Comprehensive, organized and funded response plans at national and state levels for future natural disaster emergencies and pandemics. Whether a natural disaster emergency or another pandemic, with the proximal nature of their work, DSPs and FLSs are at high risk of being exposed to infection through circumstances resulting from disaster (e.g., flooding, hurricanes, tornados) as well as from working with people who are at higher risk for infection and other complications from viruses. Employers need to have existing emergency plans that can be activated at a moment’s notice. It is important to have PPE readily for DSPs and FLSs to protect everyone’s health and safety. Some safety measures that were developed during the pandemic may be considered as standard practice (e.g., additional cleaning, training on health and safety for staff), but it is also important to have learned from COVID-19 what safety measures should be immediately implemented for disasters and/or pandemics in the future (e.g., PPE, social distancing, visitor restrictions, quarantine procedures, temperature taking, and vaccination protocol, if needed). Specific to new pandemics, if vaccinations are a component of the solution, educational materials depicting DSP and FLS high risk of exposure, vaccination campaigns, and incentives provided to get workers vaccinated are important.

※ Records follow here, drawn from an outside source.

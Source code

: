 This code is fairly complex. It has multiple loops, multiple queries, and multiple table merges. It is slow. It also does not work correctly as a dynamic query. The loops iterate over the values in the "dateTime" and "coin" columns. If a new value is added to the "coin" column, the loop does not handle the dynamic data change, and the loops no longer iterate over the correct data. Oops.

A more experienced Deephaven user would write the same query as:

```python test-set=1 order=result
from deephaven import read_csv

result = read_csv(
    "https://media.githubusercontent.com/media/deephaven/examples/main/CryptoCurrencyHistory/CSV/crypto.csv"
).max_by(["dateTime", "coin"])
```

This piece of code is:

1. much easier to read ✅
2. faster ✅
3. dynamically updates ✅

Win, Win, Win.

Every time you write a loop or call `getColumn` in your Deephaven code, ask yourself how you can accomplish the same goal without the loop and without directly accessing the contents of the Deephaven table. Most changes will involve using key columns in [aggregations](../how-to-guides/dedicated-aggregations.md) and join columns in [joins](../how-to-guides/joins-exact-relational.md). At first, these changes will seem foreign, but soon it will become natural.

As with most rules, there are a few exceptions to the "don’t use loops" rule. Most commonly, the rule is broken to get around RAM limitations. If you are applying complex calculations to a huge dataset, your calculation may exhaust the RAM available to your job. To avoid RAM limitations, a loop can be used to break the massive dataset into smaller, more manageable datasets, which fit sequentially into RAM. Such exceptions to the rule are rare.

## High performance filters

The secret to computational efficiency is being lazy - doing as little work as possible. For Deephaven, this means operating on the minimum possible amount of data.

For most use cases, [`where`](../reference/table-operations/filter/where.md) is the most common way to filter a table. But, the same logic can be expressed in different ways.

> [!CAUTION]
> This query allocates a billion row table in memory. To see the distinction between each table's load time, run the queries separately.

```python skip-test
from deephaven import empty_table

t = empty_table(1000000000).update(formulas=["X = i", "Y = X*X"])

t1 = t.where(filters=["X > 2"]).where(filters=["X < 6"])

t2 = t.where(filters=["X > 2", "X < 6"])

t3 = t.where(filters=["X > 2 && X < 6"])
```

Moving Forward – What is Needed for People with IDD

Develop strategies for accessing and using telehealth. On top of mental and physical health issues, respondents reported that the people they supported had greater increased challenges in managing their diet (14%-17%) and pain (5%-7%). Work is needed within the medical community to ensure people get the healthcare they need. Availability of telehealth appointments may help alleviate these issues by increasing access to supports.

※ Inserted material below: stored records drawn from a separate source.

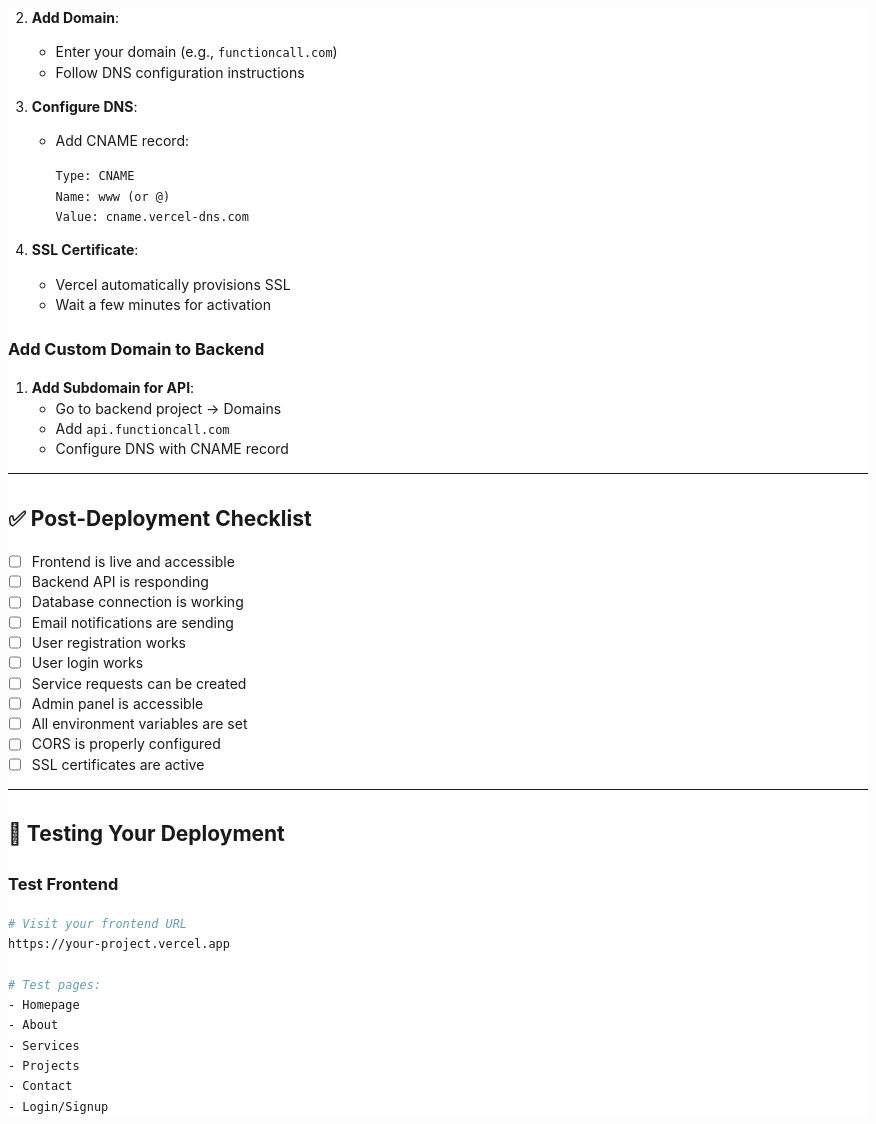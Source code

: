 2. **Add Domain**:
   - Enter your domain (e.g., `functioncall.com`)
   - Follow DNS configuration instructions

3. **Configure DNS**:
   - Add CNAME record:
     ```
     Type: CNAME
     Name: www (or @)
     Value: cname.vercel-dns.com
     ```

4. **SSL Certificate**:
   - Vercel automatically provisions SSL
   - Wait a few minutes for activation

### Add Custom Domain to Backend

1. **Add Subdomain for API**:
   - Go to backend project → Domains
   - Add `api.functioncall.com`
   - Configure DNS with CNAME record

---

## ✅ Post-Deployment Checklist

- [ ] Frontend is live and accessible
- [ ] Backend API is responding
- [ ] Database connection is working
- [ ] Email notifications are sending
- [ ] User registration works
- [ ] User login works
- [ ] Service requests can be created
- [ ] Admin panel is accessible
- [ ] All environment variables are set
- [ ] CORS is properly configured
- [ ] SSL certificates are active

---

## 🧪 Testing Your Deployment

### Test Frontend
```bash
# Visit your frontend URL
https://your-project.vercel.app

# Test pages:
- Homepage
- About
- Services
- Projects
- Contact
- Login/Signup
```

Guarantee access to technology for people with IDD that facilitates social interaction. Across the surveys, over half of the respondents reported depression (49%-57%), loneliness (43%-48%), and boredom (68%-80%) among the people they support as consequences of social isolation related to the COVID-19. At the 24-month survey, nearly 60% of respondents indicated the people they supported were using internet-enabled devices for videoconferencing and social media to connect with others. Over half (52%) reported the people they supported were using technology somewhat or a lot more now compared to the beginning of the pandemic. Technology offers a safe socializing option and helps people have greater control over their lives. Access to virtual social interaction, in the absence of being able to go out into the community or see family and friends are imperative for future public health crises.

Conclusion

March 13, 2020, marked the day the COVID-19 pandemic was declared a national emergency. More than two years later, while social distancing, mask wearing and lockdowns are no longer, the crisis is not over. The results of these surveys highlight the work and personal challenges faced by direct support workers during this difficult time. The findings accentuate numerous systemic problems with the vulnerability of the direct support workforce and provision of services for people with intellectual and developmental disabilities. Significant policy change needs to address systemic challenges of high turnover and vacancy, low wages, and the effects these challenges on the lives of direct support workers and the people with intellectual and developmental disabilities. Health and wellness programs, along with employer support, need to be accessible to the direct support workforce. Disparities in health and wellness options for people with intellectual and developmental disabilities, and equity issues for direct support workers of color need to be acknowledged and resolved. While there are many challenges to overcome, the findings of these surveys highlight opportunities to invest in understanding in order to take action to improve the workplace experience for DSPs and FLSs and the life experience of those with intellectual and developmental disabilities.